Stored data:
*** Begin section ***

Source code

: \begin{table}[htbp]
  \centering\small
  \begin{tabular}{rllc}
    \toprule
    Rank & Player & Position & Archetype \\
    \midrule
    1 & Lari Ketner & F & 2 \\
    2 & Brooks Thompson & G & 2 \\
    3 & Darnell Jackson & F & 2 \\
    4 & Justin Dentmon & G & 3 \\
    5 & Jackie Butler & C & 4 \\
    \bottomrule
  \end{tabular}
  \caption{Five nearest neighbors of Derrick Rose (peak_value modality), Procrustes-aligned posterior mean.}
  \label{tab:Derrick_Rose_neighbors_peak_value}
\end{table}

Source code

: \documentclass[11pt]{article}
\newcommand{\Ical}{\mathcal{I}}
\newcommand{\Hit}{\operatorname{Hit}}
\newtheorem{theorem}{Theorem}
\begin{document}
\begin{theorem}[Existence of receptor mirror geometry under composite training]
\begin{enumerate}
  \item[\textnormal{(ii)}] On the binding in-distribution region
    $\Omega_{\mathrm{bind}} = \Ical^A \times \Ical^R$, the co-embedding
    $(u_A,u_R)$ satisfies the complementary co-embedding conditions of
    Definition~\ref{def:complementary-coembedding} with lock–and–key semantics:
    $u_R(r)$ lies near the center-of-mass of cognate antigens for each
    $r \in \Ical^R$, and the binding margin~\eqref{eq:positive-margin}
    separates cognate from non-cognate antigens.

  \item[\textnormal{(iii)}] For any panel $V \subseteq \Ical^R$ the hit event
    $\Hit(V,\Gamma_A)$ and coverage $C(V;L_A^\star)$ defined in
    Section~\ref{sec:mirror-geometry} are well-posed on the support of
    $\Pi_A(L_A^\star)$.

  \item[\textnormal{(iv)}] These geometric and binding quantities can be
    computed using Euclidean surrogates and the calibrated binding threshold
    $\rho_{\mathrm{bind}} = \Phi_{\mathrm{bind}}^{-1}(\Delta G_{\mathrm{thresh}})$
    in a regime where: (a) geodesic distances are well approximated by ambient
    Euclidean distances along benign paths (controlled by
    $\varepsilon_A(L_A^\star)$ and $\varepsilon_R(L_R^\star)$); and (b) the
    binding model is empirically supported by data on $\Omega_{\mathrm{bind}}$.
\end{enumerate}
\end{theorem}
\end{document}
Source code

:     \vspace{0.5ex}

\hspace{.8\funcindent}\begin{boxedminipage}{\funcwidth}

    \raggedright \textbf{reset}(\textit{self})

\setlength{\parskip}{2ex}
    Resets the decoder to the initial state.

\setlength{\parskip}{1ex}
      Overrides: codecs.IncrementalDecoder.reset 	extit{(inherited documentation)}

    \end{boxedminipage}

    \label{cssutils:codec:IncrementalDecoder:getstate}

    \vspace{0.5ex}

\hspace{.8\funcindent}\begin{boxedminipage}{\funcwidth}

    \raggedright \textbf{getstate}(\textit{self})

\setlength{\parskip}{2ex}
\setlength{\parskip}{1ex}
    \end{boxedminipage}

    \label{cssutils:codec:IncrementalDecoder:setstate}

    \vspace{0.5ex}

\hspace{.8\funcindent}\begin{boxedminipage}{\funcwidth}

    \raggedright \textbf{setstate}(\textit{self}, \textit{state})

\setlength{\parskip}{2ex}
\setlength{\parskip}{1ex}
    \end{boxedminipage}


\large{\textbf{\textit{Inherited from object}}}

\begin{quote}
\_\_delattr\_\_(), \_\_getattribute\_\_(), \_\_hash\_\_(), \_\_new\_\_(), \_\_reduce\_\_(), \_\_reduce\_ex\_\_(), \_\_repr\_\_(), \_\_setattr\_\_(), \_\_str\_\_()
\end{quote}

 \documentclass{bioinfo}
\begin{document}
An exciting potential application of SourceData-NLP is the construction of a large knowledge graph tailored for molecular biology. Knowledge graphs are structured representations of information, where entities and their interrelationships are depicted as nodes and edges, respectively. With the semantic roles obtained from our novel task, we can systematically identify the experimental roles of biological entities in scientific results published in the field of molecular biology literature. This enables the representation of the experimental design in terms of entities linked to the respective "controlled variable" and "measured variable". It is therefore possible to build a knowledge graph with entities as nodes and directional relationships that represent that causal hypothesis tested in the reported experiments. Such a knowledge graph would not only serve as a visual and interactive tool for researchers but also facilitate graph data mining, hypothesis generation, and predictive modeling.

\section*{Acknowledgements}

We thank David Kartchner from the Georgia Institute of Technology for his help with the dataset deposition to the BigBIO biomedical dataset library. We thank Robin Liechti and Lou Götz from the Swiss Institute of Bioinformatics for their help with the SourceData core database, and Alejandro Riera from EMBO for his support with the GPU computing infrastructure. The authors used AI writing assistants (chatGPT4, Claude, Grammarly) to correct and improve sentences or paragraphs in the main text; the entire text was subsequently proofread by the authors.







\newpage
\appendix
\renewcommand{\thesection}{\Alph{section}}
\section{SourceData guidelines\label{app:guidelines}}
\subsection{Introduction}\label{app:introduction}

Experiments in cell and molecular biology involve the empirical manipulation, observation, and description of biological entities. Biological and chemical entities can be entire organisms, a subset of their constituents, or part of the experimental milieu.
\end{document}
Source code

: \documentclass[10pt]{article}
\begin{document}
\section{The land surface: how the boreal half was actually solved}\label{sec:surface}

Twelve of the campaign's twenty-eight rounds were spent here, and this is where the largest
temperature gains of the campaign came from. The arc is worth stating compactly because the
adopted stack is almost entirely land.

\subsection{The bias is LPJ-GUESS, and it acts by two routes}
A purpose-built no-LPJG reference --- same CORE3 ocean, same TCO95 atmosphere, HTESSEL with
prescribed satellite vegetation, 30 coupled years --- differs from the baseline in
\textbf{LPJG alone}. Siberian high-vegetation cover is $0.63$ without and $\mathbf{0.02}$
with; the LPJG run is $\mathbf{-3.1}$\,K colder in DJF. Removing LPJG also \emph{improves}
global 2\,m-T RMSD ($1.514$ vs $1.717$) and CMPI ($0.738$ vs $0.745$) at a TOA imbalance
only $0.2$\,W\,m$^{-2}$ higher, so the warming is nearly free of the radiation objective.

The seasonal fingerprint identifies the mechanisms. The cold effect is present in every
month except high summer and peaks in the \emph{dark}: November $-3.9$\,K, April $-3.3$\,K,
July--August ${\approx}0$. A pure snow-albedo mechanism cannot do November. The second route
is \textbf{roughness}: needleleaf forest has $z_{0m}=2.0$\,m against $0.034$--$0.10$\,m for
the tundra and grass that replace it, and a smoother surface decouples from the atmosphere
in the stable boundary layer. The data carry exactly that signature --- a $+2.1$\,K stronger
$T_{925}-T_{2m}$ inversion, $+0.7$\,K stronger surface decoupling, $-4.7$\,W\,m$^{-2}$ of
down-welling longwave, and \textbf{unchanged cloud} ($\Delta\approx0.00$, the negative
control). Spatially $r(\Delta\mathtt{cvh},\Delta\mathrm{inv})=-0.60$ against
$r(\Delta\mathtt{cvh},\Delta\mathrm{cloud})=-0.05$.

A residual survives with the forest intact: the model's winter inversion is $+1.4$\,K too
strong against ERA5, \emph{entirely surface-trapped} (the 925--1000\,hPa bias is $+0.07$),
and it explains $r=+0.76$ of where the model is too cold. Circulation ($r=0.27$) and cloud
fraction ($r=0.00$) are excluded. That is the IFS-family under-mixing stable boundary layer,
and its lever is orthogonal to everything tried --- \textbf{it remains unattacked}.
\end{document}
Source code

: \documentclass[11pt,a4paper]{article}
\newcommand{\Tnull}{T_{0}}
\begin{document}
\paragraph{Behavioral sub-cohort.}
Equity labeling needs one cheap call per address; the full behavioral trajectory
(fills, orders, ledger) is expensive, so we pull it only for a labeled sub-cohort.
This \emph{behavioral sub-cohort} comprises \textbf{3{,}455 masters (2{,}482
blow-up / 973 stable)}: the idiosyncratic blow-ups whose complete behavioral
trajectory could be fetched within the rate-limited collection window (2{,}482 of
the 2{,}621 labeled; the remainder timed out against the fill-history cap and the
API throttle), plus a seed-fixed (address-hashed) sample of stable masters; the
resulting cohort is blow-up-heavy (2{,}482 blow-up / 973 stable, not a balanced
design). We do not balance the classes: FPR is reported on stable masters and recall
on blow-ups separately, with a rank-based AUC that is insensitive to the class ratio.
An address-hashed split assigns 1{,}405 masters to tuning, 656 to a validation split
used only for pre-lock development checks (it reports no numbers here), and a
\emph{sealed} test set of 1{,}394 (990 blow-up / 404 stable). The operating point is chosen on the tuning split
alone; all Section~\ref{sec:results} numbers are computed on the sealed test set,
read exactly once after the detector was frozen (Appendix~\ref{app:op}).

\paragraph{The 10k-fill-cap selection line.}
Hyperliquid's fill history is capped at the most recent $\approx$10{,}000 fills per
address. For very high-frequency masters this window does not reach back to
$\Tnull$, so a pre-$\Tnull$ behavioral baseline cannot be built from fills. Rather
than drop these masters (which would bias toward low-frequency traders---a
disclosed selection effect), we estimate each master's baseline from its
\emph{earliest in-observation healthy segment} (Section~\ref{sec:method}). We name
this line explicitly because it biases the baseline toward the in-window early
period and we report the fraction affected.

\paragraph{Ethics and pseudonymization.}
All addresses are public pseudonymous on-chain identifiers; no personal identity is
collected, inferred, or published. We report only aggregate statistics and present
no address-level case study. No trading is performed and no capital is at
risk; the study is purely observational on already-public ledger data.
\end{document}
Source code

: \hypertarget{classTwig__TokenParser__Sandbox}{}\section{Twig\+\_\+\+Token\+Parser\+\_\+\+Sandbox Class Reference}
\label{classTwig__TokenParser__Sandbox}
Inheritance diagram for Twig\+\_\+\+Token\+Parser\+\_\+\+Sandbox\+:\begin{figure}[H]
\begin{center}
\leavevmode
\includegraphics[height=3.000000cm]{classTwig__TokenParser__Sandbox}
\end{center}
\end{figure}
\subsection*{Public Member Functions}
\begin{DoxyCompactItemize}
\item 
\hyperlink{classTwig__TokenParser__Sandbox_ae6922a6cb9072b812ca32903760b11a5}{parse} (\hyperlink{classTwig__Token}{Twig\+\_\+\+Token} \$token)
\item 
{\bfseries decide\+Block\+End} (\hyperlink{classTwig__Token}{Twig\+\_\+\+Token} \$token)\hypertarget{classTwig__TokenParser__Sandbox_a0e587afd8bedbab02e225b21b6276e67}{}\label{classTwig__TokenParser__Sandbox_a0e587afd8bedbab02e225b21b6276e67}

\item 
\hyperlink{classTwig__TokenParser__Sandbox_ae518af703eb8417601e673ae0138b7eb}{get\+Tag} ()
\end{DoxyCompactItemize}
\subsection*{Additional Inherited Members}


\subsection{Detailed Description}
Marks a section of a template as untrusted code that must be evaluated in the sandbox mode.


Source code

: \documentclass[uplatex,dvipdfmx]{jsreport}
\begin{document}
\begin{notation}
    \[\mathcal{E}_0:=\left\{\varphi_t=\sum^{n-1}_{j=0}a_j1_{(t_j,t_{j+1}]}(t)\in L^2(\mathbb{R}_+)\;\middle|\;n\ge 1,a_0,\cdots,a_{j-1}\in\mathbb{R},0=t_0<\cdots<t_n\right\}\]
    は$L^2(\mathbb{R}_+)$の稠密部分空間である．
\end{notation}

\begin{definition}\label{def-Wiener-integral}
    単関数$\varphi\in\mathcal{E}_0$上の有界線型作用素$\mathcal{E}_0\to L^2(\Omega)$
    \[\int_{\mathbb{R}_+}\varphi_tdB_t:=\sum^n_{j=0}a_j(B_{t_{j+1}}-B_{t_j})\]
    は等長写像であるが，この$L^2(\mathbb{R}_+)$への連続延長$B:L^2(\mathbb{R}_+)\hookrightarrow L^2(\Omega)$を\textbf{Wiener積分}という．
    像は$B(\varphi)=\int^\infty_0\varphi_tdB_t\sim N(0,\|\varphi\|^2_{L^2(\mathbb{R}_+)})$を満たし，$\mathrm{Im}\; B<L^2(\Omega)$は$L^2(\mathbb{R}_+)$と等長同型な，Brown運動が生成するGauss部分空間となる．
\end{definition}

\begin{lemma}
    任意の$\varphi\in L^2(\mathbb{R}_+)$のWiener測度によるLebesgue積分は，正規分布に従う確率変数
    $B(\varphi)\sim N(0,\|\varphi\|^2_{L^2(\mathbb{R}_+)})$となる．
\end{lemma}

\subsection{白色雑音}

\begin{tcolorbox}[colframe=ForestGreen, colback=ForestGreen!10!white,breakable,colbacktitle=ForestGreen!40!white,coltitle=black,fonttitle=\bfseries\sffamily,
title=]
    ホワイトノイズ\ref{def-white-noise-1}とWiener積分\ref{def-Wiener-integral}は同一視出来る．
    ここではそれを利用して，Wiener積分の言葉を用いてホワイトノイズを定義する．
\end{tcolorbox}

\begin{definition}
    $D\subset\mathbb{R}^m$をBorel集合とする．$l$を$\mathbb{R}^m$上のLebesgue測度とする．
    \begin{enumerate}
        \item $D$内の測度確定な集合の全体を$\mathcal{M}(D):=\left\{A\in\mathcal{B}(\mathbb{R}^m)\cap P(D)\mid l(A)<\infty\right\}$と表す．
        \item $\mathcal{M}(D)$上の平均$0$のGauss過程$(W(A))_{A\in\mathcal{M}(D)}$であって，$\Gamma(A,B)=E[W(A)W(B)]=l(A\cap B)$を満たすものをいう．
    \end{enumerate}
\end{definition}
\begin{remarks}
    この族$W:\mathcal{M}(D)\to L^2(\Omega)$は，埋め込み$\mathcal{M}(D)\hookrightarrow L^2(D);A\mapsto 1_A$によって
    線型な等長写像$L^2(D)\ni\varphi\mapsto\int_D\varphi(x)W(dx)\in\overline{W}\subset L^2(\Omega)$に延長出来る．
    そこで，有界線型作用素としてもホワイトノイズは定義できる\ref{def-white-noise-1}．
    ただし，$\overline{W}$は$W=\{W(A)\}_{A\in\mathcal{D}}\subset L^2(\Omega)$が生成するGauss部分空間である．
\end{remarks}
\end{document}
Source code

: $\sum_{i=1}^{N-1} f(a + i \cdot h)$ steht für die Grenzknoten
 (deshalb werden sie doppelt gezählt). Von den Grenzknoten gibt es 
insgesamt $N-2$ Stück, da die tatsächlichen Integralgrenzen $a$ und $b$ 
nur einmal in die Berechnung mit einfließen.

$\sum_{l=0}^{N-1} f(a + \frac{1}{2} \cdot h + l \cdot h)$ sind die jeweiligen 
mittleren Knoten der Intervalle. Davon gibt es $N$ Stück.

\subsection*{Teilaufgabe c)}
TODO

*** End section ***

## WHAT TO PRODUCE
What are the lines of the data above that include the string "inversion"? Copy them.

## SOLVED EXERCISE
$T_{925}-T_{2m}$ inversion, $+0.7$\,K stronger surface decoupling, $-4.7$\,W\,m$^{-2}$ of
A residual survives with the forest intact: the model's winter inversion is $+1.4$\,K too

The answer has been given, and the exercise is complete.